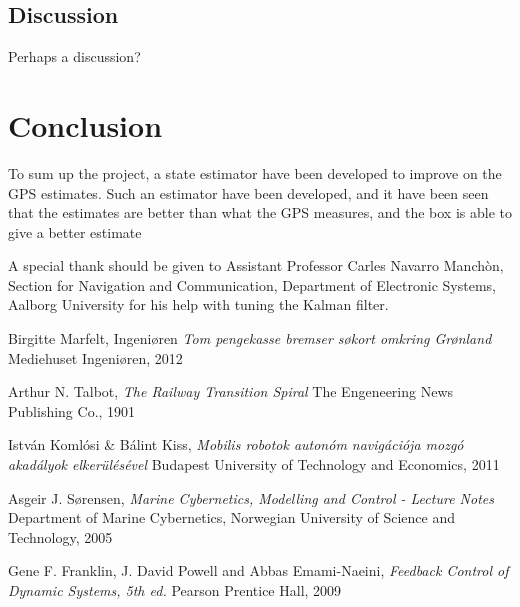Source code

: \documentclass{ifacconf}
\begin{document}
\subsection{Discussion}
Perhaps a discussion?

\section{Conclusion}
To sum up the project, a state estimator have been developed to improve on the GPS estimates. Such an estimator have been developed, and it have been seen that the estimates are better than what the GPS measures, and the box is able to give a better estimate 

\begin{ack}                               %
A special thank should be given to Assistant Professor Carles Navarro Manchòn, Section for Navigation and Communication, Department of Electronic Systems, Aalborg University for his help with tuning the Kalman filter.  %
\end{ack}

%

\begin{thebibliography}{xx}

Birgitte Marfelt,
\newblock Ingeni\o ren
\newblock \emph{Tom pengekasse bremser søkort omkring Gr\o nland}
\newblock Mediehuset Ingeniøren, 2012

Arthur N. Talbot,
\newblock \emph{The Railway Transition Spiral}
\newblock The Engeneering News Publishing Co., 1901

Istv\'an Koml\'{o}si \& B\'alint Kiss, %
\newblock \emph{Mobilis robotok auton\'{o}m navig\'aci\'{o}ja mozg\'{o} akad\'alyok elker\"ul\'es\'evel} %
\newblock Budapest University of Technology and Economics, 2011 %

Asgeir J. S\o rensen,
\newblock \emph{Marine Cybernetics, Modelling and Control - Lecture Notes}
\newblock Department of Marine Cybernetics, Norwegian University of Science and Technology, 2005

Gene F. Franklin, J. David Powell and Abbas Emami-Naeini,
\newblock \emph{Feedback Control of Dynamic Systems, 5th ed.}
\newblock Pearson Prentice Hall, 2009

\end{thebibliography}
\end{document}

▶ _WHAT THE EXERCISE ASKS_
From the line that contains "Economics, 2011 %" through the final line of the material, copy every line exactly, including both ends.

▶ _RESPONSE TO THIS TASK_
\newblock Budapest University of Technology and Economics, 2011 %

Asgeir J. S\o rensen,
\newblock \emph{Marine Cybernetics, Modelling and Control - Lecture Notes}
\newblock Department of Marine Cybernetics, Norwegian University of Science and Technology, 2005

Gene F. Franklin, J. David Powell and Abbas Emami-Naeini,
\newblock \emph{Feedback Control of Dynamic Systems, 5th ed.}
\newblock Pearson Prentice Hall, 2009

\end{thebibliography}
\end{document}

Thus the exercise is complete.